Aos poucos, Lennon repensou sua atitude abusiva de homem inglês de sua época (“Eu costumava ser cruel com minha mulher, e fisicamente — com qualquer mulher”, admitiu) e, a partir do romance com Yoko Ono, o feminino passou a ter centralidade em sua obra. Ele não apenas defendeu Yoko diante dos outros beatles e dividiu discos com ela, mas de forma absolutamente franca falou de seus erros nessa relação (em “Jealous guy”) e na que teve com a ex-mulher, Cynthia.

Depois de um tempo conturbado de separação de Yoko e muita farra (o “lost weekend”), em 1975 John tomou a decisão de interromper a carreira para, junto da mulher, cuidar do filho Sean — o que não conseguira fazer com Julian, filho que teve com Cynthia no começo do sucesso dos Beatles. E, pouco antes de ser assassinado na porta de casa, em 8 de dezembro de 1980, deixou a canção “Woman”, para Yoko.

Quando propunha um mundo sem religiões, em “Imagine”, John Lennon já considerava Deus “um conceito pelo qual medimos a nossa dor” (na letra da canção “God”). Era a expressão madura de um artista que, anos antes, quando os Beatles foram à Índia, ousara questionar o guru Maharishi Yogi e que conseguiu transformar indagações sobre a existência em um hit de rádio (“Whatever gets you thru the night”, em 1974). Com a postura que tem muito a ver com o niilismo dos tempos atuais, Lennon já dizia nos 70: “Não consigo te acordar, você pode se acordar. Não posso te curar, você pode se curar”

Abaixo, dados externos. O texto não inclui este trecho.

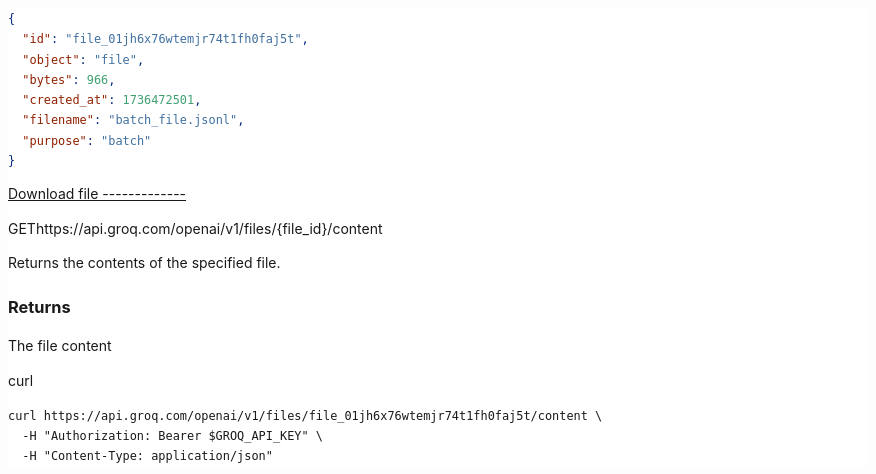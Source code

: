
 ```json
{
  "id": "file_01jh6x76wtemjr74t1fh0faj5t",
  "object": "file",
  "bytes": 966,
  "created_at": 1736472501,
  "filename": "batch_file.jsonl",
  "purpose": "batch"
}
```

[Download file -------------](https://console.groq.com/docs/api-reference#files-download)

GEThttps://api.groq.com/openai/v1/files/{file\_id}/content

Returns the contents of the specified file.

### Returns

The file content

curl

```shell
curl https://api.groq.com/openai/v1/files/file_01jh6x76wtemjr74t1fh0faj5t/content \
  -H "Authorization: Bearer $GROQ_API_KEY" \
  -H "Content-Type: application/json"
```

Um dos poucos artistas do rock de sua época cujo ativismo político foi consistente — do bed-in com Yoko (contra a Guerra do Vietnã) e o apoio aos Panteras Negras às críticas sociais de “Working class hero” —, Lennon pagou o preço. Se hoje as pessoas reclamam da vigilância eletrônica sobre suas opiniões, há que se lembrar que, nos anos 70, o beatle duramente foi investigado pelo FBI por suas posições antimilitaristas e esquerdistas. E esteve, durante anos, sob a ameaça de ser deportado dos EUA — como tantos imigrantes por lá hoje.

Pode-se tentar imaginar o que John Lennon estaria fazendo e pensando aos 80 anos. Talvez admirasse os jovens progressistas de 2020, talvez apreciasse as redes sociais — ou tivesse muitas críticas a tudo. Mas pode ser ainda que repetisse o conselho do Lennon fictício, velhinho e anônimo, do filme “Yesterday” (2019), passado numa realidade paralela em que ele e Paul nem chegaram a montar os Beatles: “Diga a verdade a todo mundo que você conhece.”